In a press release enclosed in full below, Grassley praised the governor’s “dedicated service” and “hands-on approach,” while Ernst attested to her friend’s “leadership, hard work, and compassion for her fellow Iowans.” Grassley also mentioned the “groundswell of grassroots support” for Reynolds and her running mate Adam Gregg, reflected in “more than 1,000 county chairs from all 99 counties” who are supporting them. The Reynolds campaign released that unusually long list of endorsers the day before Cedar Rapids Mayor Ron Corbett officially launched his own Republican campaign for governor in June.

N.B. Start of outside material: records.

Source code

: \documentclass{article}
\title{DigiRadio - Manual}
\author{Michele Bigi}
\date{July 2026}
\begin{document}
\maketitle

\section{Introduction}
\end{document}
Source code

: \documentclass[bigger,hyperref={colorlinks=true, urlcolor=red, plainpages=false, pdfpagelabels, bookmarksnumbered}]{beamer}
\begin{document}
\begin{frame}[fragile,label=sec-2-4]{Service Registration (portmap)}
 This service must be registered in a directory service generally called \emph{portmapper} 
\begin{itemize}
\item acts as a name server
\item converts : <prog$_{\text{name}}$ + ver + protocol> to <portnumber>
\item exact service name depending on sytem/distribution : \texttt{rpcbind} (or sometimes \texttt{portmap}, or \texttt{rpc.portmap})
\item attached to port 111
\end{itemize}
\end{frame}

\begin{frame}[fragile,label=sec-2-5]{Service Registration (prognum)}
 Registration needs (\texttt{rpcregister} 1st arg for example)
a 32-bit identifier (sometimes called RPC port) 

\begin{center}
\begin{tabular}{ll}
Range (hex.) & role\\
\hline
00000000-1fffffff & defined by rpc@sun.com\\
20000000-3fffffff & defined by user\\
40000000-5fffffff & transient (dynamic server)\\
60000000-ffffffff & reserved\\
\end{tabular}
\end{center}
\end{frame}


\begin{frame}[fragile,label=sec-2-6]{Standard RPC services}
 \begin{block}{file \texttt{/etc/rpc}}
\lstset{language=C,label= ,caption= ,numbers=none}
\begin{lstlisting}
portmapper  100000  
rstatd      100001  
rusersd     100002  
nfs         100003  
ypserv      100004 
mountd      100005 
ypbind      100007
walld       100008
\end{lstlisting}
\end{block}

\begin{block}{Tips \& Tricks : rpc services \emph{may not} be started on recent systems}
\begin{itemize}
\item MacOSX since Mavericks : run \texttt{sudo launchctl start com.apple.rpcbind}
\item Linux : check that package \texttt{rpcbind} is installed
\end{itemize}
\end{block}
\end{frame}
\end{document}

Grassley and Ernst might help any prominent Republican office-holder facing a competitive primary; both urged GOP voters to stick with Representative Steve King in the fourth Congressional district last year. But they have particular reason to help the governor fend off a challenge from Corbett. One of the worst-kept secrets in Iowa politics is that State Representative Pat Grassley (Senator Grassley’s grandson) wants Northey’s job as a stepping stone for his own U.S. Senate campaign when his grandfather retires in 2022. Reynolds will soon be able to appoint a new Iowa secretary of agriculture, assuming Northey is confirmed to a high-ranking post in the U.S. Department of Agriculture. Reynolds encouraged Ernst to run for her old state Senate seat in 2010 and was an early supporter of Ernst’s U.S. Senate campaign in 2013.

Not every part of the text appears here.